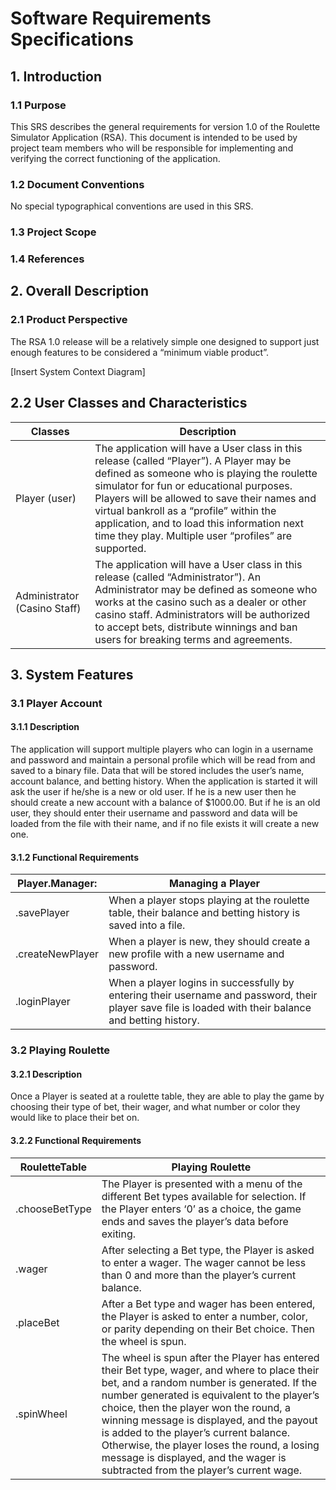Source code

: # Software Requirements Specifications
## 1. Introduction
### 1.1 Purpose
This SRS describes the general requirements for version 1.0 of the Roulette Simulator Application (RSA). This document is intended to be used by project team members who will be responsible for implementing and verifying the correct functioning of the application.  

### 1.2 Document Conventions
No special typographical conventions are used in this SRS.
### 1.3 Project Scope
### 1.4 References

## 2. Overall Description
### 2.1 Product Perspective
The RSA 1.0 release will be a relatively simple one designed to support just enough features to be considered a “minimum viable product”.  

[Insert System Context Diagram]  

## 2.2 User Classes and Characteristics
| Classes | Description |
| ------- | ----------- |
| Player (user) | The application will have a User class in this release (called “Player”). A Player may be defined as someone who is playing the roulette simulator for fun or educational purposes. Players will be allowed to save their names and virtual bankroll as a “profile” within the application, and to load this information next time they play. Multiple user “profiles” are supported.|
| Administrator (Casino Staff) | The application will have a User class in this release (called “Administrator”). An Administrator may be defined as someone who works at the casino such as a dealer or other casino staff. Administrators will be authorized to accept bets, distribute winnings and ban users for breaking terms and agreements.  |

## 3. System Features
### 3.1 Player Account
#### 3.1.1 Description
The application will support multiple players who can login in a username and password and maintain a personal profile which will be read from and saved to a binary file. Data that will be stored includes the user’s name, account balance, and betting history. When the application is started it will ask the user if he/she is a new or old user. If he is a new user then he should create a new account with a balance of $1000.00. But if he is an old user, they should enter their username and password and data will be loaded from the file with their name, and if no file exists it will create a new one.
#### 3.1.2 Functional Requirements
| Player.Manager: | Managing a Player |
| --------------- | ----------------- |
| .savePlayer | When a player stops playing at the roulette table, their balance and betting history is saved into a file. |
| .createNewPlayer | When a player is new, they should create a new profile with a new username and password. |
| .loginPlayer | When a player logins in successfully by entering their username and password, their player save file is loaded with their balance and betting history. |

### 3.2 Playing Roulette
#### 3.2.1 Description
Once a Player is seated at a roulette table, they are able to play the game by choosing their type of bet, their wager, and what number or color they would like to place their bet on.
#### 3.2.2 Functional Requirements
| RouletteTable | Playing Roulette |
| ------------- | ---------------- |
| .chooseBetType | The Player is presented with a menu of the different Bet types available for selection. If the Player enters ‘0’ as a choice, the game ends and saves the player’s data before exiting. |
| .wager | After selecting a Bet type, the Player is asked to enter a wager. The wager cannot be less than 0 and more than the player’s current balance. |
| .placeBet | After a Bet type and wager has been entered, the Player is asked to enter a number, color, or parity depending on their Bet choice. Then the wheel is spun. |
| .spinWheel | The wheel is spun after the Player has entered their Bet type, wager, and where to place their bet, and a random number is generated. If the number generated is equivalent to the player’s choice, then the player won the round, a winning message is displayed, and the payout is added to the player’s current balance. Otherwise, the player loses the round, a losing message is displayed, and the wager is subtracted from the player’s current wage. |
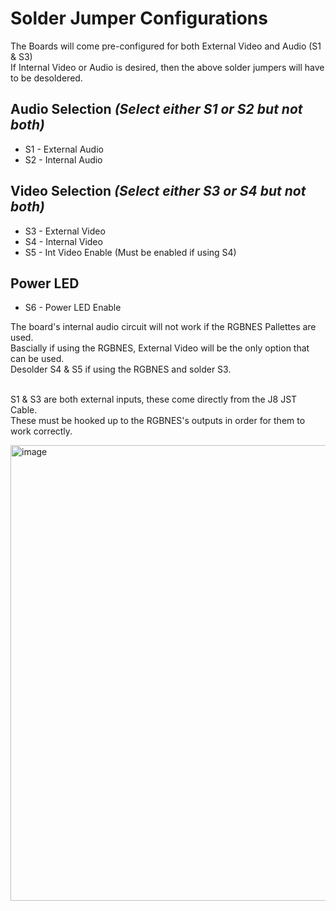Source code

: # Solder Jumper Configurations <br>

The Boards will come pre-configured for both External Video and Audio (S1 & S3) <br>
If Internal Video or Audio is desired, then the above solder jumpers will have to be desoldered. <br>

## Audio Selection *(Select either S1 or S2 but not both)* <br>
- S1 - External Audio <br>
- S2 - Internal Audio <br>
## Video Selection  *(Select either S3 or S4 but not both)* <br>
- S3 - External Video <br>
- S4 - Internal Video <br>
- S5 - Int Video Enable (Must be enabled if using S4) <br>
## Power LED
- S6 - Power LED Enable <br>

The board's internal audio circuit will not work if the RGBNES Pallettes are used. <br>
Bascially if using the RGBNES, External Video will be the only option that can be used. <br>
Desolder S4 & S5 if using the RGBNES and solder S3. <br> <br>

S1 & S3 are both external inputs, these come directly from the J8 JST Cable. <br>
These must be hooked up to the RGBNES's outputs in order for them to work correctly. <br>

<img width="729" alt="image" src="https://github.com/ShawMerlin/NES-Power-Module-Redesign/assets/70423454/527b4141-25a6-4cc6-828f-3ad0cbdd543d">
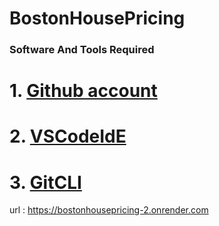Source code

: # BostonHousePricing

### Software And Tools Required

# 1. [Github account](https://github.com)
# 2. [VSCodeIdE](https://code.visualstudio.com/)
# 3. [GitCLI](https://git-scm.com/downloads)


url : https://bostonhousepricing-2.onrender.com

——————————

» **Brief**:
Leave out the pictures, and give all the records again exactly.

» **Answer to this task**:
Source code

: # Software Requirements Specifications
## 1. Introduction
### 1.1 Purpose
This SRS describes the general requirements for version 1.0 of the Roulette Simulator Application (RSA). This document is intended to be used by project team members who will be responsible for implementing and verifying the correct functioning of the application.  

### 1.2 Document Conventions
No special typographical conventions are used in this SRS.
### 1.3 Project Scope
### 1.4 References

## 2. Overall Description
### 2.1 Product Perspective
The RSA 1.0 release will be a relatively simple one designed to support just enough features to be considered a “minimum viable product”.  

[Insert System Context Diagram]  

## 2.2 User Classes and Characteristics
| Classes | Description |
| ------- | ----------- |
| Player (user) | The application will have a User class in this release (called “Player”). A Player may be defined as someone who is playing the roulette simulator for fun or educational purposes. Players will be allowed to save their names and virtual bankroll as a “profile” within the application, and to load this information next time they play. Multiple user “profiles” are supported.|
| Administrator (Casino Staff) | The application will have a User class in this release (called “Administrator”). An Administrator may be defined as someone who works at the casino such as a dealer or other casino staff. Administrators will be authorized to accept bets, distribute winnings and ban users for breaking terms and agreements.  |

## 3. System Features
### 3.1 Player Account
#### 3.1.1 Description
The application will support multiple players who can login in a username and password and maintain a personal profile which will be read from and saved to a binary file. Data that will be stored includes the user’s name, account balance, and betting history. When the application is started it will ask the user if he/she is a new or old user. If he is a new user then he should create a new account with a balance of $1000.00. But if he is an old user, they should enter their username and password and data will be loaded from the file with their name, and if no file exists it will create a new one.
#### 3.1.2 Functional Requirements
| Player.Manager: | Managing a Player |
| --------------- | ----------------- |
| .savePlayer | When a player stops playing at the roulette table, their balance and betting history is saved into a file. |
| .createNewPlayer | When a player is new, they should create a new profile with a new username and password. |
| .loginPlayer | When a player logins in successfully by entering their username and password, their player save file is loaded with their balance and betting history. |

### 3.2 Playing Roulette
#### 3.2.1 Description
Once a Player is seated at a roulette table, they are able to play the game by choosing their type of bet, their wager, and what number or color they would like to place their bet on.
#### 3.2.2 Functional Requirements
| RouletteTable | Playing Roulette |
| ------------- | ---------------- |
| .chooseBetType | The Player is presented with a menu of the different Bet types available for selection. If the Player enters ‘0’ as a choice, the game ends and saves the player’s data before exiting. |
| .wager | After selecting a Bet type, the Player is asked to enter a wager. The wager cannot be less than 0 and more than the player’s current balance. |
| .placeBet | After a Bet type and wager has been entered, the Player is asked to enter a number, color, or parity depending on their Bet choice. Then the wheel is spun. |
| .spinWheel | The wheel is spun after the Player has entered their Bet type, wager, and where to place their bet, and a random number is generated. If the number generated is equivalent to the player’s choice, then the player won the round, a winning message is displayed, and the payout is added to the player’s current balance. Otherwise, the player loses the round, a losing message is displayed, and the wager is subtracted from the player’s current wage. |
Source code

: # Solder Jumper Configurations <br>

The Boards will come pre-configured for both External Video and Audio (S1 & S3) <br>
If Internal Video or Audio is desired, then the above solder jumpers will have to be desoldered. <br>

## Audio Selection *(Select either S1 or S2 but not both)* <br>
- S1 - External Audio <br>
- S2 - Internal Audio <br>
## Video Selection  *(Select either S3 or S4 but not both)* <br>
- S3 - External Video <br>
- S4 - Internal Video <br>
- S5 - Int Video Enable (Must be enabled if using S4) <br>
## Power LED
- S6 - Power LED Enable <br>

The board's internal audio circuit will not work if the RGBNES Pallettes are used. <br>
Bascially if using the RGBNES, External Video will be the only option that can be used. <br>
Desolder S4 & S5 if using the RGBNES and solder S3. <br> <br>

S1 & S3 are both external inputs, these come directly from the J8 JST Cable. <br>
These must be hooked up to the RGBNES's outputs in order for them to work correctly. <br>

<img width="729" alt="image" src="https://github.com/ShawMerlin/NES-Power-Module-Redesign/assets/70423454/527b4141-25a6-4cc6-828f-3ad0cbdd543d">
Source code

: # BostonHousePricing

### Software And Tools Required

# 1. [Github account](https://github.com)
# 2. [VSCodeIdE](https://code.visualstudio.com/)
# 3. [GitCLI](https://git-scm.com/downloads)


url : https://bostonhousepricing-2.onrender.com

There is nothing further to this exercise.